__EXERCISE OBJECTIVE__.
Check each line of the material below for the word "begin". State how many lines have it, and nothing more.

★ ★ ★ ★

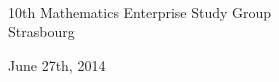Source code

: \begin{frame}[c]


\begin{center}

\Large{}\\

\begin{center}
10th Mathematics Enterprise Study Group\\
Strasbourg
\end{center}

\bigskip
	\footnotesize\textcolor{brunfonce}{June 27th, 2014}
\end{center}

\end{frame}

%
%
%
%
%
%
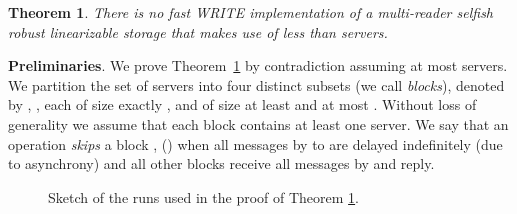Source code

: \documentclass[10pt,conference,compsocconf]{IEEEtran}
\newtheorem{theo}[defn]{Theorem}
\begin{document}
\begin{theo} \label{theo:lb}
There is no \emph{fast} \textsc{WRITE} implementation  of a multi-reader \emph{selfish} robust linearizable storage that makes use of less than  servers.
\end{theo}
\noindent \textbf{Preliminaries}.
We prove Theorem~\ref{theo:lb} by contradiction assuming at most  servers. We partition the set of servers into four distinct subsets (we call \emph{blocks}), denoted by , ,  each of size exactly , and  of size at least  and at most . Without loss of generality we assume that each block contains at least one server. We say that an operation  \emph{skips} a block , () when all messages by  to  are delayed indefinitely (due to asynchrony) and all other blocks  receive all messages by  and reply.

\begin{figure}[tbp]
 \begin{center}



\end{center}
 \vspace{-0.5cm}
 \caption{Sketch of the runs used in the proof of Theorem \ref{theo:lb}.}
\label{fig:proof_lb}
\end{figure}
\end{document}
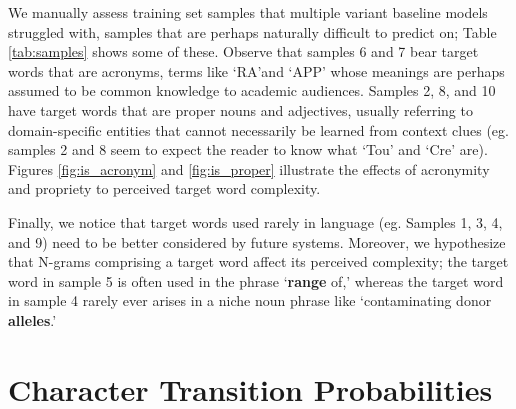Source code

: \documentclass{dcthesis}
\theoremstyle{definition}
\theoremstyle{remark}
\begin{document}
We manually assess training set samples that multiple variant baseline models struggled with, samples that are perhaps naturally difficult to predict on; Table \ref{tab:samples} shows some of these. Observe that samples 6 and 7 bear target words that are acronyms, terms like \lq{RA}\rq and \lq{APP}\rq{} whose meanings are perhaps assumed to be common knowledge to academic audiences. Samples 2, 8, and 10 have target words that are proper nouns and adjectives, usually referring to domain-specific entities that cannot necessarily be learned from context clues (eg. samples 2 and 8 seem to expect the reader to know what \lq{Tou}\rq{} and \lq{Cre}\rq{} are). Figures \ref{fig:is_acronym} and \ref{fig:is_proper} illustrate the effects of acronymity and propriety to perceived target word complexity.

Finally, we notice that target words used rarely in language (eg. Samples 1, 3, 4, and 9) need to be better considered by future systems. Moreover, we hypothesize that N-grams comprising a target word affect its perceived complexity; the target word in sample 5 is often used in the phrase \lq{\textbf{range} of,}\rq{} whereas the target word in sample 4 rarely ever arises in a niche noun phrase like \lq{contaminating donor \textbf{alleles}.}\rq{} 

\section{Character Transition Probabilities}
\end{document}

★ ★ ★ ★

__EXERCISE SOLUTION__.
8